Required work -
With the pictures omitted, print exactly the lines below, from the one containing "不处理这些错误会使你的应用程" through the one containing "## About The Project", and nothing else.

***** Extracted records

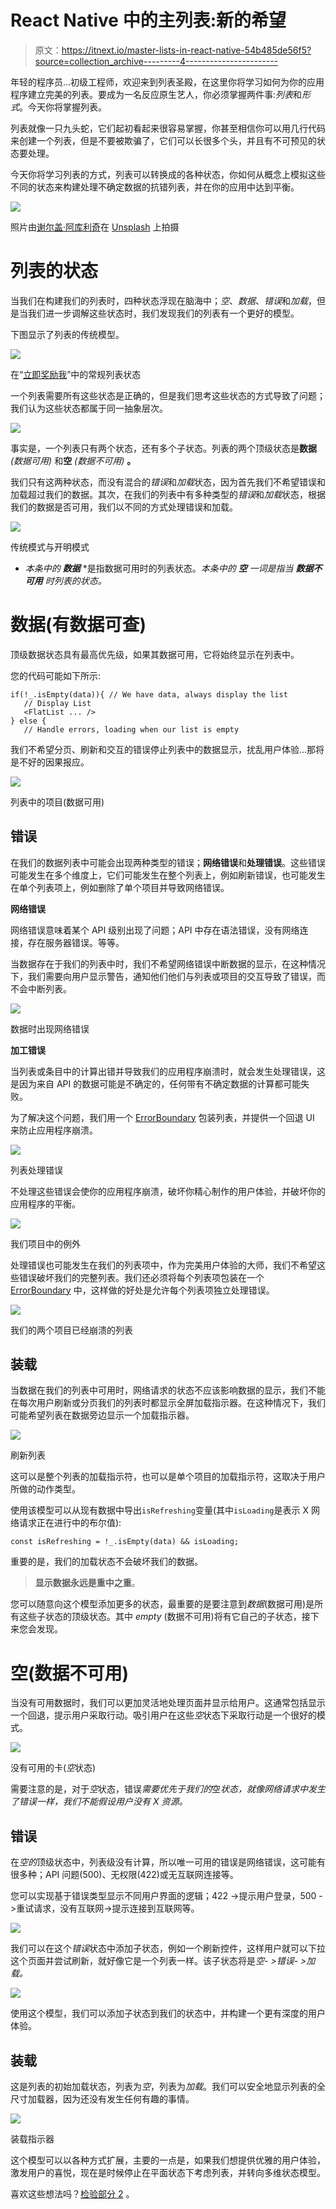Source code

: # React Native 中的主列表:新的希望

> 原文：<https://itnext.io/master-lists-in-react-native-54b485de56f5?source=collection_archive---------4----------------------->

年轻的程序员…初级工程师，欢迎来到列表圣殿，在这里你将学习如何为你的应用程序建立完美的列表。要成为一名反应原生艺人，你必须掌握两件事:*列表*和*形式*。今天你将掌握列表。

列表就像一只九头蛇，它们起初看起来很容易掌握，你甚至相信你可以用几行代码来创建一个列表，但是不要被欺骗了，它们可以长很多个头，并且有不可预见的状态要处理。

今天你将学习列表的方式，列表可以转换成的各种状态，你如何从概念上模拟这些不同的状态来构建处理不确定数据的抗错列表，并在你的应用中达到平衡。

![](img/aaf5f76856063e6431ed8b8571846a87.png)

照片由[谢尔盖·阿库利奇](https://unsplash.com/@sakulich?utm_source=unsplash&utm_medium=referral&utm_content=creditCopyText)在 [Unsplash](https://unsplash.com/search/photos/snake-monument?utm_source=unsplash&utm_medium=referral&utm_content=creditCopyText) 上拍摄

# 列表的状态

当我们在构建我们的列表时，四种状态浮现在脑海中；*空*、*数据*、*错误*和*加载*，但是当我们进一步调解这些状态时，我们发现我们的列表有一个更好的模型。

下图显示了列表的传统模型。

![](img/10ce336005be848e9f456c538da882a5.png)

在“[立即奖励我](https://rewardmenow.co.uk/)”中的常规列表状态

一个列表需要所有这些状态是正确的，但是我们思考这些状态的方式导致了问题；我们认为这些状态都属于同一抽象层次。

![](img/20550c3c37f4ad331b969cdd96947dbe.png)

事实是，一个列表只有两个状态，还有多个子状态。列表的两个顶级状态是**数据** *(数据可用)* 和**空** *(数据不可用)* **。**

我们只有这两种状态，而没有混合的*错误*和*加载*状态，因为首先我们不希望错误和加载超过我们的数据。其次，在我们的列表中有多种类型的*错误*和*加载*状态，根据我们的数据是否可用，我们以不同的方式处理错误和加载。

![](img/cd802d0d13296d516b5ba8506f4feccb.png)

传统模式与开明模式

* *本条中的* ***数据*** *是指数据可用时的列表状态。*本条中的* ***空*** *一词是指当* ***数据不可用*** *时列表的状态。*

# **数据(有数据可查)**

顶级数据状态具有最高优先级，如果其数据可用，它将始终显示在列表中。

您的代码可能如下所示:

```
if(!_.isEmpty(data)){ // We have data, always display the list
   // Display List 
   <FlatList ... />
} else {
   // Handle errors, loading when our list is empty
```

我们不希望分页、刷新和交互的错误停止列表中的数据显示，扰乱用户体验…那将是不好的因果报应。

![](img/acfc8e38de955106738bdc8d3b914cfe.png)

列表中的项目(数据可用)

## **错误**

在我们的数据列表中可能会出现两种类型的错误；**网络错误**和**处理错误**。这些错误可能发生在多个维度上，它们可能发生在整个列表上，例如刷新错误，也可能发生在单个列表项上，例如删除了单个项目并导致网络错误。

**网络错误**

网络错误意味着某个 API 级别出现了问题；API 中存在语法错误，没有网络连接，存在服务器错误。等等。

当数据存在于我们的列表中时，我们不希望网络错误中断数据的显示，在这种情况下，我们需要向用户显示警告，通知他们他们与列表或项目的交互导致了错误，而不会中断列表。

![](img/6a25558db8e3bd79534209b125a7b855.png)

数据时出现网络错误

**加工错误**

当列表或条目中的计算出错并导致我们的应用程序崩溃时，就会发生处理错误，这是因为来自 API 的数据可能是不确定的，任何带有不确定数据的计算都可能失败。

为了解决这个问题，我们用一个 [ErrorBoundary](https://reactjs.org/docs/error-boundaries.html) 包装列表，并提供一个回退 UI 来防止应用程序崩溃。

![](img/949441eeb2849657d9f647471684cf29.png)

列表处理错误

不处理这些错误会使你的应用程序崩溃，破坏你精心制作的用户体验，并破坏你的应用程序的平衡。

![](img/c7041caa82c594d2f76e7653b55c7a35.png)

我们项目中的例外

处理错误也可能发生在我们的列表项中，作为完美用户体验的大师，我们不希望这些错误破坏我们的完整列表。我们还必须将每个列表项包装在一个 [ErrorBoundary](https://reactjs.org/docs/error-boundaries.html) 中，这样做的好处是允许每个列表项独立处理错误。

![](img/0befe71a17b91ddac863a8e6a5ef0396.png)

我们的两个项目已经崩溃的列表

## **装载**

当数据在我们的列表中可用时，网络请求的状态不应该影响数据的显示，我们不能在每次用户刷新或分页我们的列表时都显示全屏加载指示器。在这种情况下，我们可能希望列表在数据旁边显示一个加载指示器。

![](img/c197e373fcd8dcd3e1cf81c9138d5021.png)

刷新列表

这可以是整个列表的加载指示符，也可以是单个项目的加载指示符，这取决于用户所做的动作类型。

使用该模型可以从现有数据中导出`isRefreshing`变量(其中`isLoading`是表示 X 网络请求正在进行中的布尔值):

```
const isRefreshing = !_.isEmpty(data) && isLoading;
```

重要的是，我们的加载状态不会破坏我们的数据。

> **显示数据永远是重中之重**。

您可以随意向这个模型添加更多的状态，最重要的是要注意到*数据*(数据可用)是所有这些子状态的顶级状态。其中 *empty* (数据不可用)将有它自己的子状态，接下来您会发现。

# 空(数据不可用)

当没有可用数据时，我们可以更加灵活地处理页面并显示给用户。这通常包括显示一个回退，提示用户采取行动。吸引用户在这些*空*状态下采取行动是一个很好的模式。

![](img/d908f959150a297e6fbb9dd7551af85b.png)

没有可用的卡(*空*状态)

需要注意的是，对于*空*状态，错误*需要优先于我们的*空*状态，就像网络请求中发生了错误一样，我们不能假设用户没有 X 资源。*

## **错误**

在*空的*顶级状态中，列表级没有计算，所以唯一可用的错误是网络错误，这可能有很多种；API 问题(500)、无权限(422)或无互联网连接等。

您可以实现基于错误类型显示不同用户界面的逻辑；422 ->提示用户登录，500 ->重试请求，没有互联网->提示连接到互联网等。

![](img/6b2b8d6489222bf8471c3c6a04f9c528.png)

我们可以在这个*错误*状态中添加子状态，例如一个刷新控件，这样用户就可以下拉这个页面并尝试刷新，就好像它是一个列表一样。该子状态将是*空- >错误- >加载。*

![](img/5d95f8d8efdd995d8bbc933cda67c5c8.png)

使用这个模型，我们可以添加子状态到我们的状态中，并构建一个更有深度的用户体验。

## **装载**

这是列表的初始加载状态，列表为*空*，列表为*加载*。我们可以安全地显示列表的全尺寸加载器，因为还没有发生任何有趣的事情。

![](img/0337fea9082164863fcec39c19348821.png)

装载指示器

这个模型可以以各种方式扩展，主要的一点是，如果我们想提供优雅的用户体验，激发用户的喜悦，现在是时候停止在平面状态下考虑列表，并转向多维状态模型。

喜欢这些想法吗？[检验部分 2](/master-lists-in-react-native-beyond-the-list-3a80dcd85522) 。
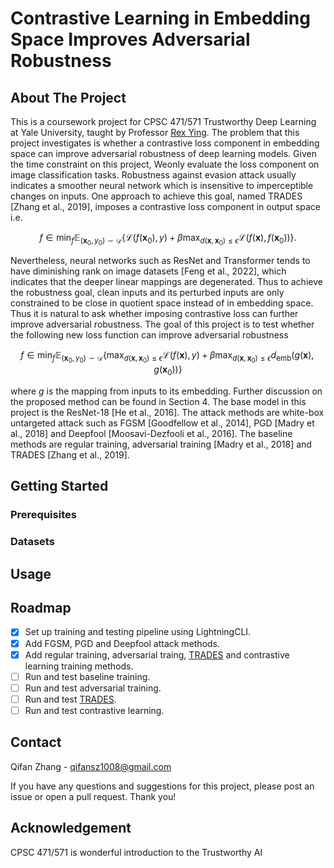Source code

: # Contrastive Learning in Embedding Space Improves Adversarial Robustness

## About The Project

This is a coursework project for CPSC 471/571 Trustworthy Deep Learning at Yale University, taught by Professor [Rex Ying](https://www.cs.yale.edu/homes/ying-rex/). The problem that this project investigates is whether a contrastive loss component in embedding space can improve adversarial robustness of deep learning models. Given the time constraint on this project, Weonly evaluate the loss component on image classification tasks. Robustness against
evasion attack usually indicates a smoother neural network which is insensitive to imperceptible
changes on inputs. One approach to achieve this goal, named TRADES [Zhang et al., 2019], imposes
a contrastive loss component in output space i.e.

```math
f \in \min_f \mathbb{E}_{(\mathbf{x}_0, y_0) \sim \mathcal{D}} \left\{\mathcal{L}(f(\mathbf{x}_0),y)+\beta\max_{d(\mathbf{x},\mathbf{x}_0)\leq \epsilon}\mathcal{L}(f(\mathbf{x}),f(\mathbf{x}_0))\right\}.
```

Nevertheless, neural networks such as ResNet and Transformer tends to have diminishing rank on
image datasets [Feng et al., 2022], which indicates that the deeper linear mappings are degenerated.
Thus to achieve the robustness goal, clean inputs and its perturbed inputs are only constrained to be
close in quotient space instead of in embedding space. Thus it is natural to ask whether imposing
contrastive loss can further improve adversarial robustness. The goal of this project is to test whether
the following new loss function can improve adversarial robustness

```math
f \in \min_f \mathbb{E}_{(\mathbf{x}_0, y_0) \sim \mathcal{D}} \left\{\max_{d(\mathbf{x},\mathbf{x}_0)\leq \epsilon}\mathcal{L}(f(\mathbf{x}),y)+\beta\max_{d(\mathbf{x},\mathbf{x}_0)\leq \epsilon}d_{\text{emb}}(g(\mathbf{x}),g(\mathbf{x}_0))\right\}
```


where $g$ is the mapping from inputs to its embedding. Further discussion on the proposed method
can be found in Section 4. The base model in this project is the ResNet-18 [He et al., 2016]. The
attack methods are white-box untargeted attack such as FGSM [Goodfellow et al., 2014], PGD
[Madry et al., 2018] and Deepfool [Moosavi-Dezfooli et al., 2016]. The baseline methods are regular
training, adversarial training [Madry et al., 2018] and TRADES [Zhang et al., 2019].

## Getting Started

### Prerequisites

### Datasets

## Usage

## Roadmap

* [X] Set up training and testing pipeline using LightningCLI. 
* [X] Add FGSM, PGD and Deepfool attack methods.
* [X] Add regular training, adversarial traing, [TRADES](https://github.com/yaodongyu/TRADES) and contrastive learning training methods.
* [ ] Run and test baseline training.
* [ ] Run and test adversarial training.
* [ ] Run and test [TRADES](https://github.com/yaodongyu/TRADES).
* [ ] Run and test contrastive learning.

## Contact

Qifan Zhang - qifansz1008@gmail.com

If you have any questions and suggestions for this project, please post an issue or open a pull request. Thank you!

## Acknowledgement

CPSC 471/571 is wonderful introduction to the Trustworthy AI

**********

Written solution -
不处理这些错误会使你的应用程序崩溃，破坏你精心制作的用户体验，并破坏你的应用程序的平衡。

![](img/c7041caa82c594d2f76e7653b55c7a35.png)

我们项目中的例外

处理错误也可能发生在我们的列表项中，作为完美用户体验的大师，我们不希望这些错误破坏我们的完整列表。我们还必须将每个列表项包装在一个 [ErrorBoundary](https://reactjs.org/docs/error-boundaries.html) 中，这样做的好处是允许每个列表项独立处理错误。

![](img/0befe71a17b91ddac863a8e6a5ef0396.png)

我们的两个项目已经崩溃的列表

## **装载**

当数据在我们的列表中可用时，网络请求的状态不应该影响数据的显示，我们不能在每次用户刷新或分页我们的列表时都显示全屏加载指示器。在这种情况下，我们可能希望列表在数据旁边显示一个加载指示器。

![](img/c197e373fcd8dcd3e1cf81c9138d5021.png)

刷新列表

这可以是整个列表的加载指示符，也可以是单个项目的加载指示符，这取决于用户所做的动作类型。

使用该模型可以从现有数据中导出`isRefreshing`变量(其中`isLoading`是表示 X 网络请求正在进行中的布尔值):

```
const isRefreshing = !_.isEmpty(data) && isLoading;
```

重要的是，我们的加载状态不会破坏我们的数据。

> **显示数据永远是重中之重**。

您可以随意向这个模型添加更多的状态，最重要的是要注意到*数据*(数据可用)是所有这些子状态的顶级状态。其中 *empty* (数据不可用)将有它自己的子状态，接下来您会发现。

# 空(数据不可用)

当没有可用数据时，我们可以更加灵活地处理页面并显示给用户。这通常包括显示一个回退，提示用户采取行动。吸引用户在这些*空*状态下采取行动是一个很好的模式。

![](img/d908f959150a297e6fbb9dd7551af85b.png)

没有可用的卡(*空*状态)

需要注意的是，对于*空*状态，错误*需要优先于我们的*空*状态，就像网络请求中发生了错误一样，我们不能假设用户没有 X 资源。*

## **错误**

在*空的*顶级状态中，列表级没有计算，所以唯一可用的错误是网络错误，这可能有很多种；API 问题(500)、无权限(422)或无互联网连接等。

您可以实现基于错误类型显示不同用户界面的逻辑；422 ->提示用户登录，500 ->重试请求，没有互联网->提示连接到互联网等。

![](img/6b2b8d6489222bf8471c3c6a04f9c528.png)

我们可以在这个*错误*状态中添加子状态，例如一个刷新控件，这样用户就可以下拉这个页面并尝试刷新，就好像它是一个列表一样。该子状态将是*空- >错误- >加载。*

![](img/5d95f8d8efdd995d8bbc933cda67c5c8.png)

使用这个模型，我们可以添加子状态到我们的状态中，并构建一个更有深度的用户体验。

## **装载**

这是列表的初始加载状态，列表为*空*，列表为*加载*。我们可以安全地显示列表的全尺寸加载器，因为还没有发生任何有趣的事情。

![](img/0337fea9082164863fcec39c19348821.png)

装载指示器

这个模型可以以各种方式扩展，主要的一点是，如果我们想提供优雅的用户体验，激发用户的喜悦，现在是时候停止在平面状态下考虑列表，并转向多维状态模型。

喜欢这些想法吗？[检验部分 2](/master-lists-in-react-native-beyond-the-list-3a80dcd85522) 。
Source code

: # Contrastive Learning in Embedding Space Improves Adversarial Robustness

## About The Project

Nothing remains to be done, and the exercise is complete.